ABOUT THIS TASK = Return only those lines of the listing in which "levels" appears.

EXTRACTED ENTRIES =
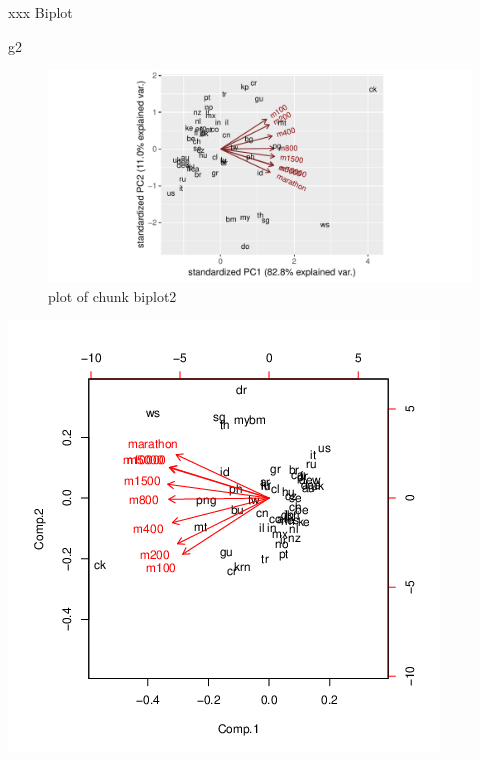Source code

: \documentclass[ignorenonframetext,]{beamer}
\newenvironment{Shaded}{\begin{snugshade}}{\end{snugshade}}
\newcommand{\NormalTok}[1]{#1}
\begin{document}
\begin{frame}[fragile]{xxx Biplot}
\protect\hypertarget{xxx-biplot}{}

\begin{Shaded}
\begin{Highlighting}[]
\NormalTok{g2}
\end{Highlighting}
\end{Shaded}

\begin{figure}
\centering
\includegraphics{figure/biplot2-1.pdf}
\caption{plot of chunk biplot2}
\end{figure}

\includegraphics{bPrincomp-biplot.png}

\end{frame}
\end{document}
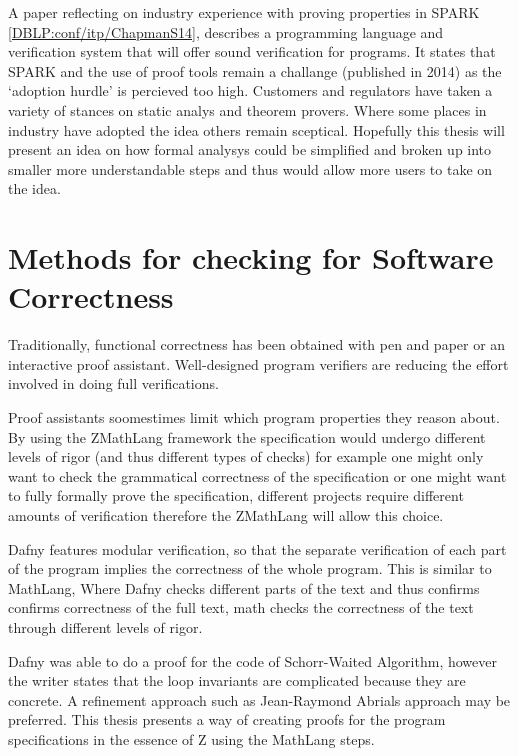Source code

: A paper reflecting on industry experience with proving properties in SPARK \ref{DBLP:conf/itp/ChapmanS14}, describes a programming language and verification system that will offer sound verification for programs. It states that SPARK and the use of proof tools remain a challange (published in 2014) as the `adoption hurdle' is percieved too high. Customers and regulators have taken a variety of stances on static analys and theorem provers. Where some places in industry have adopted the idea others remain sceptical. Hopefully this thesis will present an idea on how formal analysys could be simplified and broken up into smaller more understandable steps and thus would allow more users to take on the idea.

\section{Methods for checking for Software Correctness}

Traditionally, functional correctness has been obtained with pen and paper or an interactive proof assistant. Well-designed program verifiers are reducing the effort involved in doing full verifications.

Proof assistants soomestimes limit which program properties they reason about. By using the ZMathLang framework the specification would undergo different levels of rigor (and thus different types of checks) for example one might only want to check the grammatical correctness of the specification or one might want to fully formally prove the specification, different projects require different amounts of verification therefore the ZMathLang will allow this choice.

Dafny \cite{dafny} features modular verification, so that the separate verification of each part of the program implies the correctness of the whole program. This is similar to MathLang, Where Dafny checks different parts of the text and thus confirms confirms correctness of the full text, \gls{math} checks the correctness of the text through different levels of rigor.

Dafny was able to do a proof for the code of Schorr-Waited Algorithm, however the writer states that the loop invariants are complicated because they are concrete. A refinement approach such as Jean-Raymond Abrials approach \cite{abrial} may be preferred. This thesis presents a way of creating proofs for the program specifications in the essence of Z \cite{essenceofz} using the MathLang steps.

OUTPUT BELOW =
Proof assistants soomestimes limit which program properties they reason about. By using the ZMathLang framework the specification would undergo different levels of rigor (and thus different types of checks) for example one might only want to check the grammatical correctness of the specification or one might want to fully formally prove the specification, different projects require different amounts of verification therefore the ZMathLang will allow this choice.
Dafny \cite{dafny} features modular verification, so that the separate verification of each part of the program implies the correctness of the whole program. This is similar to MathLang, Where Dafny checks different parts of the text and thus confirms confirms correctness of the full text, \gls{math} checks the correctness of the text through different levels of rigor.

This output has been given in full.